I¢m having problems understanding why people prefer to implement the
ActiveRecord pattern in dynamic languages. Of course it is very
convenient if you don¢t have to worry about what type is your column,
but dynamic languages are more than that.
Do åval, higher-order functions, runtime alteration of object, closures,
etc. matter in the implementation of the ActiveRecord pattern…?
I’ve never seen a cleaner ActiveRecord implementation than in Ruby. You
don’t have to write a lick of code past a class definition to get a
fully
featured look into your database table.
Compare the above to what it take in Java with Hibernate, and it’s
pretty
obvious why such things are done in dynamic languages.
I’m having problems understanding why people prefer to implement the
ActiveRecord pattern in dynamic languages. Of course it is very
convenient if you don’t have to worry about what type is your column,
but dynamic languages are more than that.
You are describing a “soft” language, such as Perl, JavaScript, or
some aspects of BASIC. A variable can change its type based on its
environment.
Ruby is a strongly, dynamically typed language. Strong because nothing
ever changes its type, and dynamic because you can add features to
Do åval, higher-order functions, runtime alteration of object, closures,
etc. matter in the implementation of the ActiveRecord pattern…?
You are asking how a “Domain Specific Language” can integrate with a
host language of a different type. Ruby is procedural, and SQL is
declarative. The answer is you use the host language’s features to
write a declarative DSL. ‘select foo from bar’ becomes
Bar.find(:select => :foo)
Both expressions are declarative, but the Ruby one can now enjoy the
benefits of the rest of Ruby.
Ruby is a strongly, dynamically typed language. Strong because nothing
ever changes its type, and dynamic because you can add features to
I think there’s part of a sentence missing there. I wanted to comment
on the first part anyway
I’d say that the type of a Ruby object can change, but its class
cannot. That’s based on an understanding of the object’s type as a
kind of runtime snapshot of what the object can do and what messages
it understands.
This framing of it is, I believe, behind the deprecation of
Kernel#type (which I think only existed in the first place because
“class” was impossible to parse as a method name in some early Ruby
versions).
I find it a useful distinction, in part because otherwise one has to
come up with yet another term to refer to the thing that can change.

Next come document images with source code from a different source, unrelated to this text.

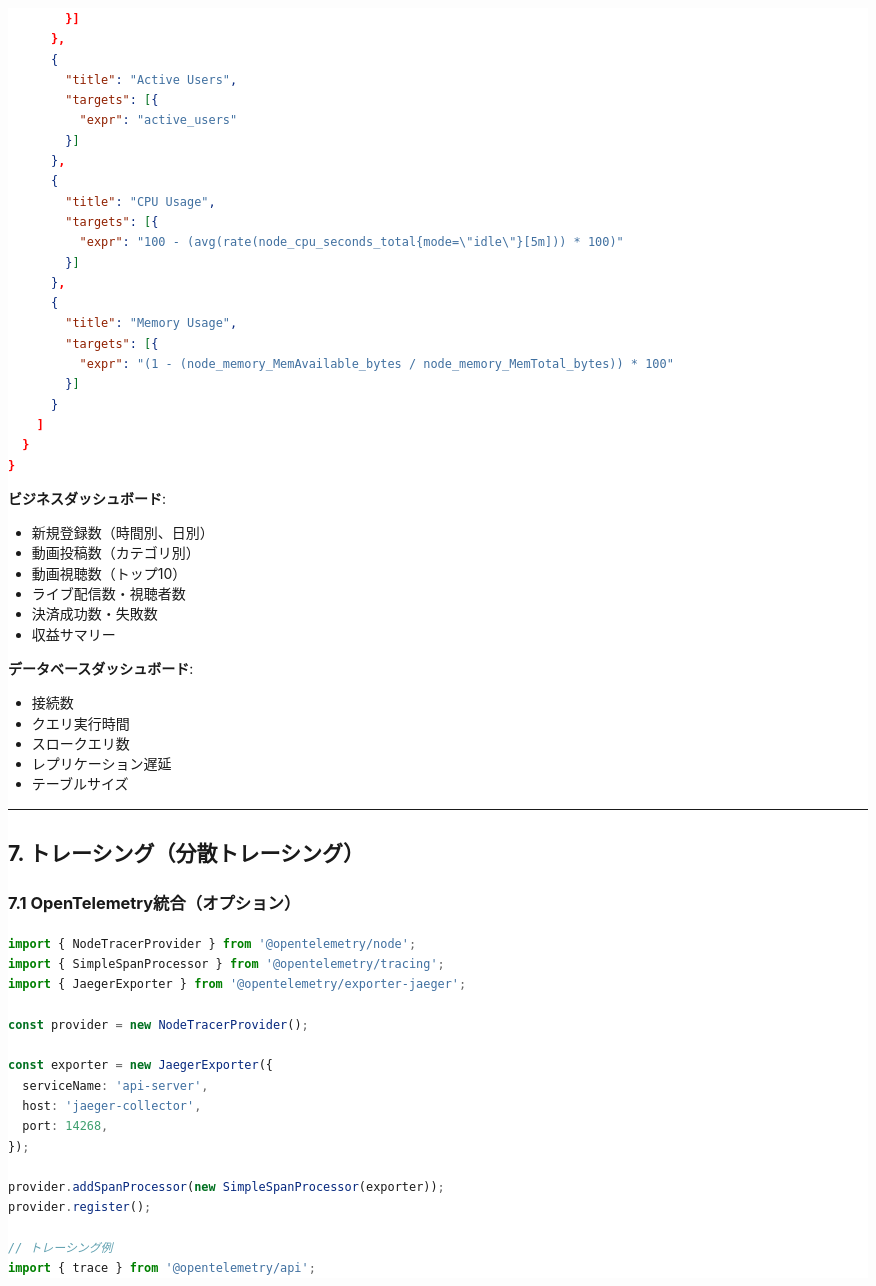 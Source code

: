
 ```json
        }]
      },
      {
        "title": "Active Users",
        "targets": [{
          "expr": "active_users"
        }]
      },
      {
        "title": "CPU Usage",
        "targets": [{
          "expr": "100 - (avg(rate(node_cpu_seconds_total{mode=\"idle\"}[5m])) * 100)"
        }]
      },
      {
        "title": "Memory Usage",
        "targets": [{
          "expr": "(1 - (node_memory_MemAvailable_bytes / node_memory_MemTotal_bytes)) * 100"
        }]
      }
    ]
  }
}
```

**ビジネスダッシュボード**:
- 新規登録数（時間別、日別）
- 動画投稿数（カテゴリ別）
- 動画視聴数（トップ10）
- ライブ配信数・視聴者数
- 決済成功数・失敗数
- 収益サマリー

**データベースダッシュボード**:
- 接続数
- クエリ実行時間
- スロークエリ数
- レプリケーション遅延
- テーブルサイズ

---

## 7. トレーシング（分散トレーシング）

### 7.1 OpenTelemetry統合（オプション）

```typescript
import { NodeTracerProvider } from '@opentelemetry/node';
import { SimpleSpanProcessor } from '@opentelemetry/tracing';
import { JaegerExporter } from '@opentelemetry/exporter-jaeger';

const provider = new NodeTracerProvider();

const exporter = new JaegerExporter({
  serviceName: 'api-server',
  host: 'jaeger-collector',
  port: 14268,
});

provider.addSpanProcessor(new SimpleSpanProcessor(exporter));
provider.register();

// トレーシング例
import { trace } from '@opentelemetry/api';
```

I’d say that the type of a Ruby object can change, but its class
cannot. That’s based on an understanding of the object’s type as a
kind of runtime snapshot of what the object can do and what messages
it understands.
The inspiration there is Smalltalk, which is similarly strongly typed.
One common confusion among newbs is that weak typing == dynamic typing.
I’d say that the type of a Ruby object can change, but its class
cannot. That’s based on an understanding of the object’s type as a
kind of runtime snapshot of what the object can do and what messages
it understands.
The inspiration there is Smalltalk, which is similarly strongly typed.
I would not agree with this statement. Smalltalk strongly typed???
Furthermore there is Object>>becomes: (or was it a different class?)
which lets an object change its class too, so that makes a big
difference to Ruby.
BTW I had love to have Object#becomes in Ruby :)))
I’d say that the type of a Ruby object can change, but its class
cannot. That’s based on an understanding of the object’s type as a
kind of runtime snapshot of what the object can do and what messages
it understands.
The inspiration there is Smalltalk, which is similarly strongly typed.
That’s the proximate inspiration, though I always remember Matz
summing it up at RubyConf 2002 (I think): “Ruby is dynamic, like human
nature.”
One common confusion among newbs is that weak typing == dynamic typing.
In the long run, the notion of type in Ruby is tautological: an object
is of type “The type which is the type of objects that are of this
object’s type.” That may be why “type” sometimes gravitates toward
being a synonym for “class” (along with the historical accident of
Kernel#type), though I think having a separate term for the changable
part is useful, and also makes sense of phrases like “duck typing”.
Ruby seems more well suited (eg. from Java) for implementing the
ActiveRecord pattern, because its dynamic features make it easy/easier
to implement (pretty much) any pattern. There is no inherent connection
between the language and this specific pattern.
Am I correct?
“Yes and…”
That’s consultant speak. We practice not saying “No but”. (-;
The narrowest detail here is Java does not permit def my_column=, so its
code will always look ugly and resist elegance, especially when doing
Active
Record.
In general, Ruby is more suited than Java for anything in Java’s space,
except the crackerjack marketing to “enterprises”. We are working on a
bot
for that. (-;
Ruby is a strongly, dynamically typed language. Strong because nothing
ever changes its type, and dynamic because you can add features to
existing code, including getters and setters that make types appear dynamic.
Philip, let me see if I got it straight:
Ruby seems more well suited (eg. from Java) for implementing the
ActiveRecord pattern, because its dynamic features make it easy/easier
to implement (pretty much) any pattern. There is no inherent connection
between the language and this specific pattern.